Harvey Blissberg Mysteries
[keeping with the baseball theme] While Providence may not have had a major league team since 1884, in R.D. Rosen's world, Providence is a major league team, home to the Providence Jewels, along with an architectural treasure of a ball park located somewhere around India Point park.
Rosen has written a series of mysteries featuring Harvey Blissberg, a former Providence Jewel player turned detective turned motivational speaker. Blissberg is a great detective character- by turns blustery, unsure of himself, and self-effacing. He's a very likable character, flaws and all. And of course, seeing places like Wayland Square, Haven Brothers, and the Industrial National Bank Building is very interesting for the Rhode Island savvy among us.
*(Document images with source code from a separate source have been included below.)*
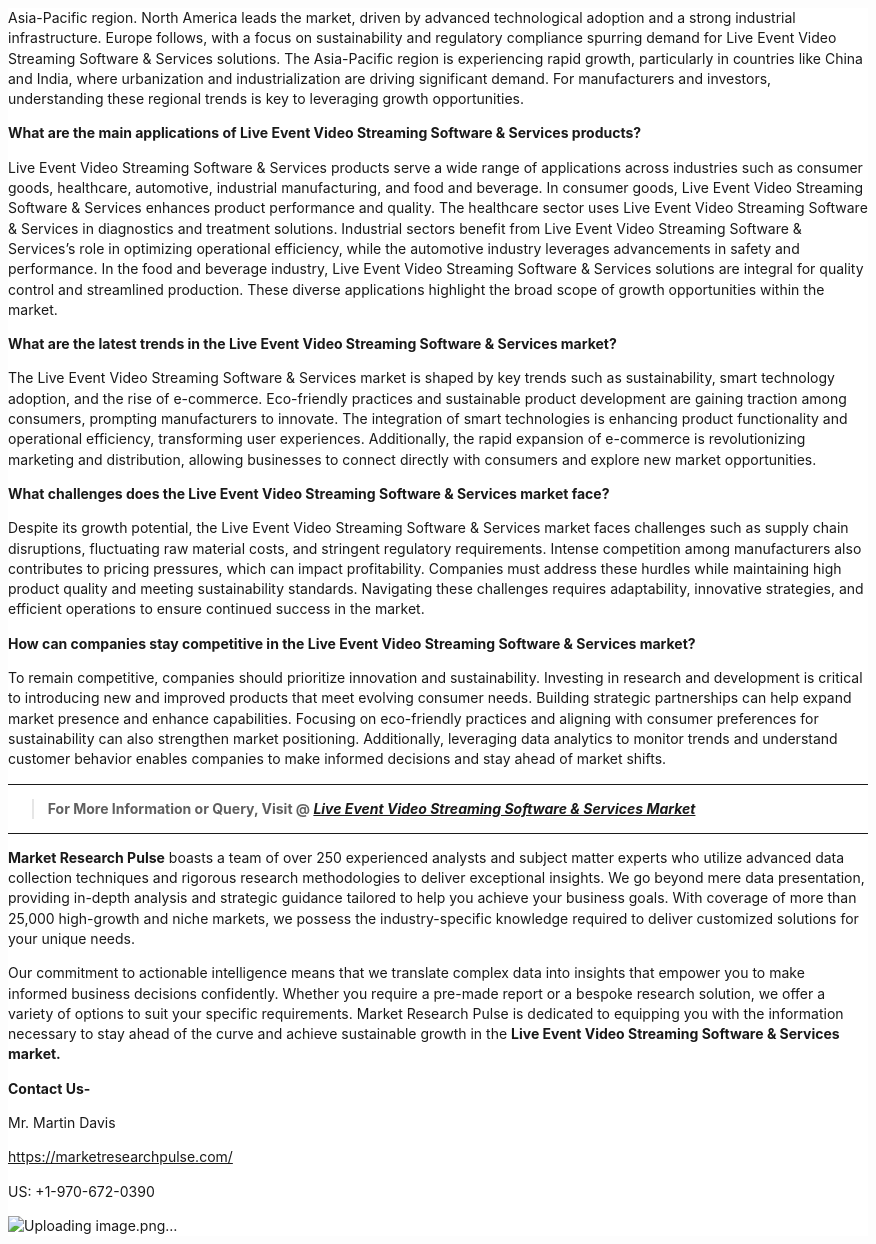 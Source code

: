 Asia-Pacific region. North America leads the market, driven by advanced technological adoption and a strong industrial infrastructure. Europe follows, with a focus on sustainability and regulatory compliance spurring demand for Live Event Video Streaming Software & Services solutions. The Asia-Pacific region is experiencing rapid growth, particularly in countries like China and India, where urbanization and industrialization are driving significant demand. For manufacturers and investors, understanding these regional trends is key to leveraging growth opportunities.</p><p><strong>What are the main applications of Live Event Video Streaming Software & Services products?</strong></p><p>Live Event Video Streaming Software & Services products serve a wide range of applications across industries such as consumer goods, healthcare, automotive, industrial manufacturing, and food and beverage. In consumer goods, Live Event Video Streaming Software & Services enhances product performance and quality. The healthcare sector uses Live Event Video Streaming Software & Services in diagnostics and treatment solutions. Industrial sectors benefit from Live Event Video Streaming Software & Services&rsquo;s role in optimizing operational efficiency, while the automotive industry leverages advancements in safety and performance. In the food and beverage industry, Live Event Video Streaming Software & Services solutions are integral for quality control and streamlined production. These diverse applications highlight the broad scope of growth opportunities within the market.</p><p><strong>What are the latest trends in the Live Event Video Streaming Software & Services market?</strong></p><p>The Live Event Video Streaming Software & Services market is shaped by key trends such as sustainability, smart technology adoption, and the rise of e-commerce. Eco-friendly practices and sustainable product development are gaining traction among consumers, prompting manufacturers to innovate. The integration of smart technologies is enhancing product functionality and operational efficiency, transforming user experiences. Additionally, the rapid expansion of e-commerce is revolutionizing marketing and distribution, allowing businesses to connect directly with consumers and explore new market opportunities.</p><p><strong>What challenges does the Live Event Video Streaming Software & Services market face?</strong></p><p>Despite its growth potential, the Live Event Video Streaming Software & Services market faces challenges such as supply chain disruptions, fluctuating raw material costs, and stringent regulatory requirements. Intense competition among manufacturers also contributes to pricing pressures, which can impact profitability. Companies must address these hurdles while maintaining high product quality and meeting sustainability standards. Navigating these challenges requires adaptability, innovative strategies, and efficient operations to ensure continued success in the market.</p><p><strong>How can companies stay competitive in the Live Event Video Streaming Software & Services market?</strong></p><p>To remain competitive, companies should prioritize innovation and sustainability. Investing in research and development is critical to introducing new and improved products that meet evolving consumer needs. Building strategic partnerships can help expand market presence and enhance capabilities. Focusing on eco-friendly practices and aligning with consumer preferences for sustainability can also strengthen market positioning. Additionally, leveraging data analytics to monitor trends and understand customer behavior enables companies to make informed decisions and stay ahead of market shifts.</p><hr /><blockquote><p><strong>For More Information or Query, Visit @&nbsp;<em><a href="https://marketresearchpulse.com/report/85508/live-event-video-streaming-software-services-market?utm_source=Linkedin&utm_medium=026">Live Event Video Streaming Software & Services Market</a></em></strong></p></blockquote><hr /><p><strong>Market Research Pulse</strong> boasts a team of over 250 experienced analysts and subject matter experts who utilize advanced data collection techniques and rigorous research methodologies to deliver exceptional insights. We go beyond mere data presentation, providing in-depth analysis and strategic guidance tailored to help you achieve your business goals. With coverage of more than 25,000 high-growth and niche markets, we possess the industry-specific knowledge required to deliver customized solutions for your unique needs.</p><p>Our commitment to actionable intelligence means that we translate complex data into insights that empower you to make informed business decisions confidently. Whether you require a pre-made report or a bespoke research solution, we offer a variety of options to suit your specific requirements. Market Research Pulse is dedicated to equipping you with the information necessary to stay ahead of the curve and achieve sustainable growth in the <strong>Live Event Video Streaming Software & Services market.</strong></p><p><strong>Contact Us-</strong></p><p>Mr. Martin Davis</p><p>https://marketresearchpulse.com/</p><p>US: +1-970-672-0390</p>
![Uploading image.png…]()
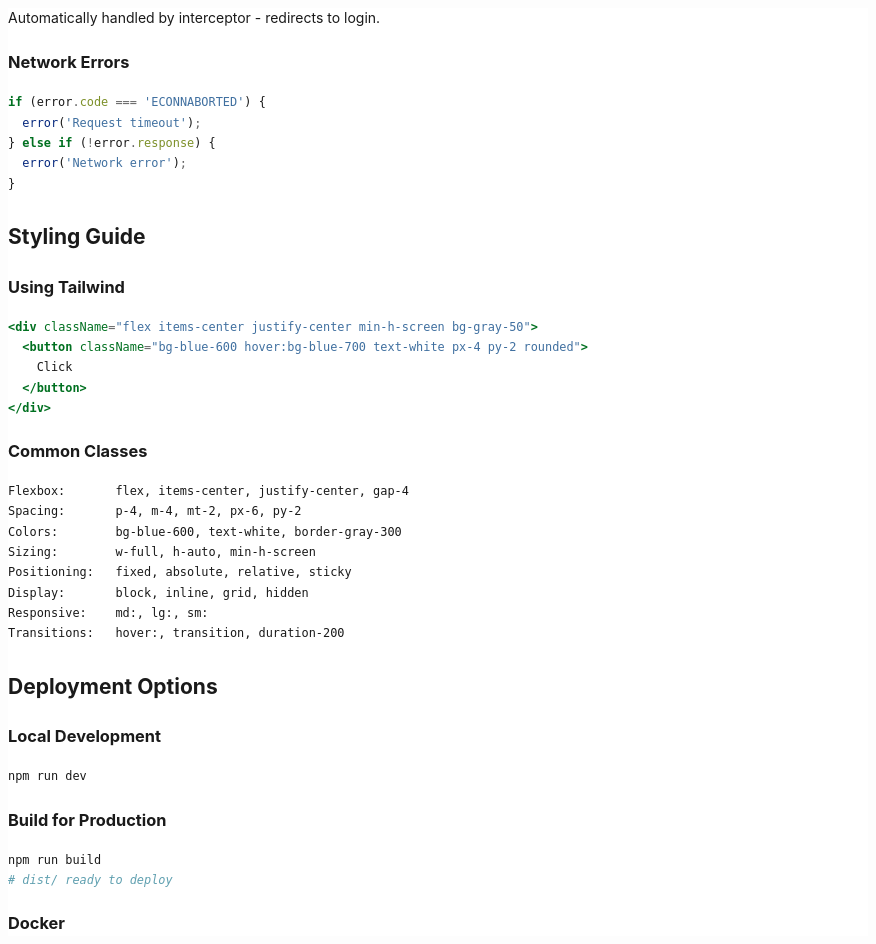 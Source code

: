 Automatically handled by interceptor - redirects to login.

### Network Errors

```javascript
if (error.code === 'ECONNABORTED') {
  error('Request timeout');
} else if (!error.response) {
  error('Network error');
}
```

## Styling Guide

### Using Tailwind

```jsx
<div className="flex items-center justify-center min-h-screen bg-gray-50">
  <button className="bg-blue-600 hover:bg-blue-700 text-white px-4 py-2 rounded">
    Click
  </button>
</div>
```

### Common Classes

```
Flexbox:       flex, items-center, justify-center, gap-4
Spacing:       p-4, m-4, mt-2, px-6, py-2
Colors:        bg-blue-600, text-white, border-gray-300
Sizing:        w-full, h-auto, min-h-screen
Positioning:   fixed, absolute, relative, sticky
Display:       block, inline, grid, hidden
Responsive:    md:, lg:, sm:
Transitions:   hover:, transition, duration-200
```

## Deployment Options

### Local Development

```bash
npm run dev
```

### Build for Production

```bash
npm run build
# dist/ ready to deploy
```

### Docker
Rosen's geography is a little off (in the book I read, he has 95 and 195 confused at points-- 195 passes over Richmond Street, not 95!) but that's a tiny niggle. He gets lots of geographical things right too!
Here's a little excerpt about Haven Brothers: [from Dead Ball, beginning of Chapter 5]
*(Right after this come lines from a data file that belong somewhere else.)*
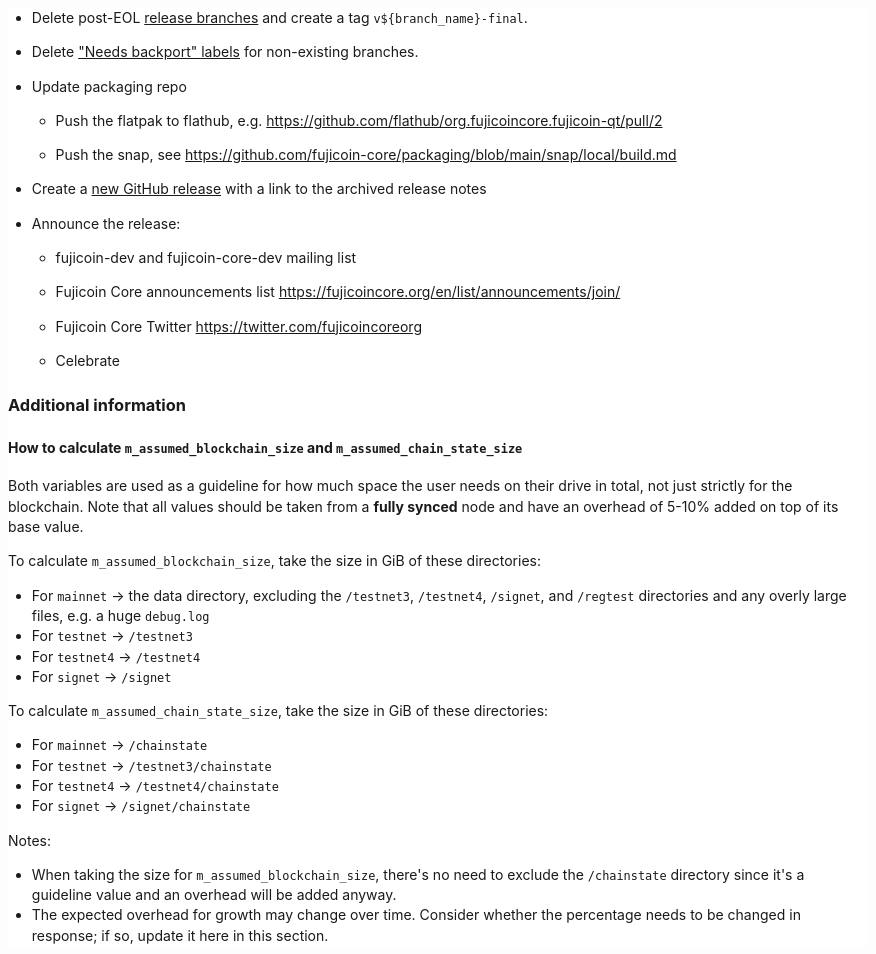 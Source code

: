   - Delete post-EOL [release branches](https://github.com/fujicoin/fujicoin/branches/all) and create a tag `v${branch_name}-final`.

  - Delete ["Needs backport" labels](https://github.com/fujicoin/fujicoin/labels?q=backport) for non-existing branches.

  - Update packaging repo

      - Push the flatpak to flathub, e.g. https://github.com/flathub/org.fujicoincore.fujicoin-qt/pull/2

      - Push the snap, see https://github.com/fujicoin-core/packaging/blob/main/snap/local/build.md

  - Create a [new GitHub release](https://github.com/fujicoin/fujicoin/releases/new) with a link to the archived release notes

- Announce the release:

  - fujicoin-dev and fujicoin-core-dev mailing list

  - Fujicoin Core announcements list https://fujicoincore.org/en/list/announcements/join/

  - Fujicoin Core Twitter https://twitter.com/fujicoincoreorg

  - Celebrate

### Additional information

#### <a name="how-to-calculate-assumed-blockchain-and-chain-state-size"></a>How to calculate `m_assumed_blockchain_size` and `m_assumed_chain_state_size`

Both variables are used as a guideline for how much space the user needs on their drive in total, not just strictly for the blockchain.
Note that all values should be taken from a **fully synced** node and have an overhead of 5-10% added on top of its base value.

To calculate `m_assumed_blockchain_size`, take the size in GiB of these directories:
- For `mainnet` -> the data directory, excluding the `/testnet3`, `/testnet4`, `/signet`, and `/regtest` directories and any overly large files, e.g. a huge `debug.log`
- For `testnet` -> `/testnet3`
- For `testnet4` -> `/testnet4`
- For `signet` -> `/signet`

To calculate `m_assumed_chain_state_size`, take the size in GiB of these directories:
- For `mainnet` -> `/chainstate`
- For `testnet` -> `/testnet3/chainstate`
- For `testnet4` -> `/testnet4/chainstate`
- For `signet` -> `/signet/chainstate`

Notes:
- When taking the size for `m_assumed_blockchain_size`, there's no need to exclude the `/chainstate` directory since it's a guideline value and an overhead will be added anyway.
- The expected overhead for growth may change over time. Consider whether the percentage needs to be changed in response; if so, update it here in this section.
Every afternoon at four, for as long as most people in Providence can remember, a lunch
wagon hitched to a truck cab has pulled into a couple of parking spaces on Fulton Street
next to the Second Empire-style City Hall and remained there until dawn. Set on an angle
atop the wagon, a small neon sign blinks "HAVEN BROS. DINER." The diner is like some
alien aluminum creature from another world, a fossil of the 1940's that seems to have
crawled out of urban America's unconscious, a film noir artifact spliced nightly into the city's
present. Throughout the night, in the shadow of the floodlit old Industrial National Bank Building
on Kennedy Plaza, a trickle of the city's powerful and powerless, Ivy League-educated and
semiliterate, sleepless and snack-deprived, climb the portable steps of the diner for a bowl of
red beans or a steamed hot dog.
The books are great fun if you like mysteries. The plots move along relatively quickly, and reading about Providence and the mythical Providence Jewels makes you wish we did have a ball club (forget about the headaches of traffic, parking, and corruption for a minute.) Read the books, you'll be glad you did!